§ WORK REQUIRED: The data below holds a line containing "작성하고 신분증을 제시하세요." and a line containing "## 질문: 마삭도에서 남성행 배편을 예약하는 방법은?"; please quote exactly those two lines and every line between them, and nothing else.

[Plain-text document sources]

● ● ●

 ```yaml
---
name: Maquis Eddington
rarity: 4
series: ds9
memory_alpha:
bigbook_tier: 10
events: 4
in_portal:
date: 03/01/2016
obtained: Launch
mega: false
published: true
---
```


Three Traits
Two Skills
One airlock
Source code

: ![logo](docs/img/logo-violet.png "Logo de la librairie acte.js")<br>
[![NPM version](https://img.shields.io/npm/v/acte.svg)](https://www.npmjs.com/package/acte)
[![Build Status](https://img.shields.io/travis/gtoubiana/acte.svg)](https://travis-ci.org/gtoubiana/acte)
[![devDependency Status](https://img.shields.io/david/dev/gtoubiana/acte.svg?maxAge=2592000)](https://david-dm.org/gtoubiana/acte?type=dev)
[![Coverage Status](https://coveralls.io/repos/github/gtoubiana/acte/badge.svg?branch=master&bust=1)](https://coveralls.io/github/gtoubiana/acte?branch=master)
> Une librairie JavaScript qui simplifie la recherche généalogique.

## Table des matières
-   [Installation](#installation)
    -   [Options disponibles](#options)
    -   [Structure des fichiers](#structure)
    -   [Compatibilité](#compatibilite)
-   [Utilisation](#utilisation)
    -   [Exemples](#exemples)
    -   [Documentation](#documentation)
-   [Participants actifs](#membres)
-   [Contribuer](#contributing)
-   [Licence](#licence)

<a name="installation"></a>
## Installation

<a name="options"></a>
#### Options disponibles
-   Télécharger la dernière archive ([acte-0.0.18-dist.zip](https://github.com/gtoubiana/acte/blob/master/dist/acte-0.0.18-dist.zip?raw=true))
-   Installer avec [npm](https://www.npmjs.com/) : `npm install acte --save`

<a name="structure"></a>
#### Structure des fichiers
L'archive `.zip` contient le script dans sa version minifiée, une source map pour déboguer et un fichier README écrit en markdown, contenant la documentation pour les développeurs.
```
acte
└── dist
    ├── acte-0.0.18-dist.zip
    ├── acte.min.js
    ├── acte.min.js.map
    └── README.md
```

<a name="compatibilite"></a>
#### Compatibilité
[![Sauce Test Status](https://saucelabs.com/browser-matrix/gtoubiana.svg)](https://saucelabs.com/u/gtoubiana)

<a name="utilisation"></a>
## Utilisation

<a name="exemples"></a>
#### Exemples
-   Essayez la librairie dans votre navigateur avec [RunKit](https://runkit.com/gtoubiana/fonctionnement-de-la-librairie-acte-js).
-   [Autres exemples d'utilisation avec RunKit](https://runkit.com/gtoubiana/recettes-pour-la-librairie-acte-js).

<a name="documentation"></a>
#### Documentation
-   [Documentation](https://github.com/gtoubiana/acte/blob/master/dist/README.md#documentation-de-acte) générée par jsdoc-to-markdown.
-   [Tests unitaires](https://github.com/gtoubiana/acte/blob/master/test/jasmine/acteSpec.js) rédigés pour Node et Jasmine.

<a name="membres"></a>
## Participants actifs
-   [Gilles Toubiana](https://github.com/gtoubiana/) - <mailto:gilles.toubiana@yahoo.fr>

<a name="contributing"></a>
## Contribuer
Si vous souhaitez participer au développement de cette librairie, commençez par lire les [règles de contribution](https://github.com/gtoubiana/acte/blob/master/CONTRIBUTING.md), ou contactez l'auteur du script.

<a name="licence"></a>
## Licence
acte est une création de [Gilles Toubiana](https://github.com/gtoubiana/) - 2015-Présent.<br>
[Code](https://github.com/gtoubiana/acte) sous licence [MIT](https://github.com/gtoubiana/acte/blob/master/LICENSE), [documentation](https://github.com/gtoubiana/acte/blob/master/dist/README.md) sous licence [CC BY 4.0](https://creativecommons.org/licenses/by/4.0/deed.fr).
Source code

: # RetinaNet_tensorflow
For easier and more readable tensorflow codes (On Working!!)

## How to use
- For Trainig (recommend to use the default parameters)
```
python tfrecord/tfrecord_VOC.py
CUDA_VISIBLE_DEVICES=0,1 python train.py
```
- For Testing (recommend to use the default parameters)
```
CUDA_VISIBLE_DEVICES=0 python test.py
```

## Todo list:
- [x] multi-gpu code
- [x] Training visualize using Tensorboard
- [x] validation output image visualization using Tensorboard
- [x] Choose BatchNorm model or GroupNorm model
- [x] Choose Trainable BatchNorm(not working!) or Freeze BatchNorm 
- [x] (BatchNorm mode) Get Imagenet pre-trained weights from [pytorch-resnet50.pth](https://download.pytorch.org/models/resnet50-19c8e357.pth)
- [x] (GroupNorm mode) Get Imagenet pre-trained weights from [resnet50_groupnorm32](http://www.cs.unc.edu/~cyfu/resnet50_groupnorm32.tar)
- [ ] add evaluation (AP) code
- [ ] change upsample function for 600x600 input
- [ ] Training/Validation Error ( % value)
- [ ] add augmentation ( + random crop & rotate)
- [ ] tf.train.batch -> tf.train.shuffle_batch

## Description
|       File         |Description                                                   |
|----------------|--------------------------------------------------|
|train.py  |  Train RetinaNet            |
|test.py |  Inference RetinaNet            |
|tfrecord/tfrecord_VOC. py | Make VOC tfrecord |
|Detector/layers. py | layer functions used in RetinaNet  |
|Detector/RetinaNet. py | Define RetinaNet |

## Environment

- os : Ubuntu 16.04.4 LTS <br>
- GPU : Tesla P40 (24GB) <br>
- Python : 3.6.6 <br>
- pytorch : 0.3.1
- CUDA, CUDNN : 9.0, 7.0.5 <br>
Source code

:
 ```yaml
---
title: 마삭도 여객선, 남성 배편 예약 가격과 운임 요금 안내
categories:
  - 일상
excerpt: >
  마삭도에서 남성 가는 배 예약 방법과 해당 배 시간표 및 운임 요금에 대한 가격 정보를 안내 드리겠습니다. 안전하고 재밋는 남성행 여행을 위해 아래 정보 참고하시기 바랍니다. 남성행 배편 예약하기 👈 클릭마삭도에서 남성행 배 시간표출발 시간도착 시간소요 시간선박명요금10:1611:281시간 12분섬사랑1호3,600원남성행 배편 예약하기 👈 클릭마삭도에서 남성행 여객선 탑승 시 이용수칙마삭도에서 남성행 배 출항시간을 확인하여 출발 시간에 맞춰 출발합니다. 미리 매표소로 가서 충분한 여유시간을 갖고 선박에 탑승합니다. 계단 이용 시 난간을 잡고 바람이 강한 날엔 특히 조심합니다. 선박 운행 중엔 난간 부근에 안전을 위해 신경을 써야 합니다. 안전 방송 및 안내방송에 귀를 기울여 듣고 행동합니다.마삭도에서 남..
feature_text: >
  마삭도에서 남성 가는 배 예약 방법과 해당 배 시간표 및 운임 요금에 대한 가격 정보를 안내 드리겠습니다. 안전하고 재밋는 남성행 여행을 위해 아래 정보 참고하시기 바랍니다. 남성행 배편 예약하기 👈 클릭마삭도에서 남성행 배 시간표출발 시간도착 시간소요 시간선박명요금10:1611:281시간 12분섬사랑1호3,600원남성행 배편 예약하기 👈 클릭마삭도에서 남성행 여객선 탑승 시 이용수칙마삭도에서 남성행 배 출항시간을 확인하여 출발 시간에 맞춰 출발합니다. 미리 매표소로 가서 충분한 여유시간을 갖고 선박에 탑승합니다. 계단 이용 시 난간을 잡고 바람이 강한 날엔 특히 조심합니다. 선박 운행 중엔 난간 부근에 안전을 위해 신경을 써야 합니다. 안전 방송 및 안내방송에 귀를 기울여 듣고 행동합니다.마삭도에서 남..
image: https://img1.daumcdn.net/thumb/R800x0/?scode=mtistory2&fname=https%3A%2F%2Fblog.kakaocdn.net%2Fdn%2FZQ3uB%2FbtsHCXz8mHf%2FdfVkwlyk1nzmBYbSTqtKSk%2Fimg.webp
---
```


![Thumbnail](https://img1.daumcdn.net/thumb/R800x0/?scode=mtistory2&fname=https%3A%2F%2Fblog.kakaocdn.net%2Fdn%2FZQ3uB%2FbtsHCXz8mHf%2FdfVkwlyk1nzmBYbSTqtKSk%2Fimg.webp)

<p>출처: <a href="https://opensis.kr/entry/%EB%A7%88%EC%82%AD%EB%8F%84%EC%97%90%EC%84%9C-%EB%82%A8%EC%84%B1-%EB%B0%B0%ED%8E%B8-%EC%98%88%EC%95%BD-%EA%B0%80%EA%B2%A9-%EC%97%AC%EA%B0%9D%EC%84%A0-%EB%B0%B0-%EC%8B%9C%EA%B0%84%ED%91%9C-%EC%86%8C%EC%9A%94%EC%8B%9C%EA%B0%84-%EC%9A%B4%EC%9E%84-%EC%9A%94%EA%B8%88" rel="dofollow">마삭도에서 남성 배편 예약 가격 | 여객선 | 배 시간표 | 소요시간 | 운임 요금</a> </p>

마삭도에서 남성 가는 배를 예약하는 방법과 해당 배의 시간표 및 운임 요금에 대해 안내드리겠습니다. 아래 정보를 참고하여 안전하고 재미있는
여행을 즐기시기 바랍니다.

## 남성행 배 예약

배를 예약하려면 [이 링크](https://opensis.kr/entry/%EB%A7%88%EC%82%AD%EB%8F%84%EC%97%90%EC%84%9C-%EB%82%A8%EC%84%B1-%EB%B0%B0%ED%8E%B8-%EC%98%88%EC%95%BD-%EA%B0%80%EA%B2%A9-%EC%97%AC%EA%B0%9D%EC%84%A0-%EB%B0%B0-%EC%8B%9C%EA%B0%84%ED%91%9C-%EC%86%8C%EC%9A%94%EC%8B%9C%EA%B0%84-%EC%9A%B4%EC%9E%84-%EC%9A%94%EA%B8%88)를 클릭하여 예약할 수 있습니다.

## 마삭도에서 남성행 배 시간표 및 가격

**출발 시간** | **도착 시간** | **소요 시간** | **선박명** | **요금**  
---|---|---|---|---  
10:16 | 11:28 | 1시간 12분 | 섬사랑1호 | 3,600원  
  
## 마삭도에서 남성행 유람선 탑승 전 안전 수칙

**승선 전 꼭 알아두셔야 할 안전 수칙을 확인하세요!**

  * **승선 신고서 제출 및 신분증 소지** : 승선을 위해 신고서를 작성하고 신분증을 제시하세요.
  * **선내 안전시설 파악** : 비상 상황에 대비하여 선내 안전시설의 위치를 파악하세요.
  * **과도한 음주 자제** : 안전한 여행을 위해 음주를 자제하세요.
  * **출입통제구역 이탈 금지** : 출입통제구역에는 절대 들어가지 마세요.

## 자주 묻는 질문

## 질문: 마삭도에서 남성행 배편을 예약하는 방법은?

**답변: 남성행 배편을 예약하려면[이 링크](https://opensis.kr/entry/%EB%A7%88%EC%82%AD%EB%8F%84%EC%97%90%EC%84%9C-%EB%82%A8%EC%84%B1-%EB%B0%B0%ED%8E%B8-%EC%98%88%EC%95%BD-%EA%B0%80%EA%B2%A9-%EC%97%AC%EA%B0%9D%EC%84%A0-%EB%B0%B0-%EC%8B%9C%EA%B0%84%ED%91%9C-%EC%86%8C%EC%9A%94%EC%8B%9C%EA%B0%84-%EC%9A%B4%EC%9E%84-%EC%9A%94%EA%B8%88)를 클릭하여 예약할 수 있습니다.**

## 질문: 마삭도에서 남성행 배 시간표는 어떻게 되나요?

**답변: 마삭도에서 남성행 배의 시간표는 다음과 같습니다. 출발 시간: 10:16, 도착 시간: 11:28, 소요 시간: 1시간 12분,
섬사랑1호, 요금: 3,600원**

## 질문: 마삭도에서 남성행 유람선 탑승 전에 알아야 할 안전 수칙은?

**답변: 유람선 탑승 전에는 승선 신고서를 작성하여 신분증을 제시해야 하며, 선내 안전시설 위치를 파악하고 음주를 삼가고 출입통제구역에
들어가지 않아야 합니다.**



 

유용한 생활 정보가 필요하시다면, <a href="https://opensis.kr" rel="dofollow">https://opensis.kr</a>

● ● ●

§ SOLUTION TO THIS PROBLEM:
  * **승선 신고서 제출 및 신분증 소지** : 승선을 위해 신고서를 작성하고 신분증을 제시하세요.
  * **선내 안전시설 파악** : 비상 상황에 대비하여 선내 안전시설의 위치를 파악하세요.
  * **과도한 음주 자제** : 안전한 여행을 위해 음주를 자제하세요.
  * **출입통제구역 이탈 금지** : 출입통제구역에는 절대 들어가지 마세요.

## 자주 묻는 질문

## 질문: 마삭도에서 남성행 배편을 예약하는 방법은?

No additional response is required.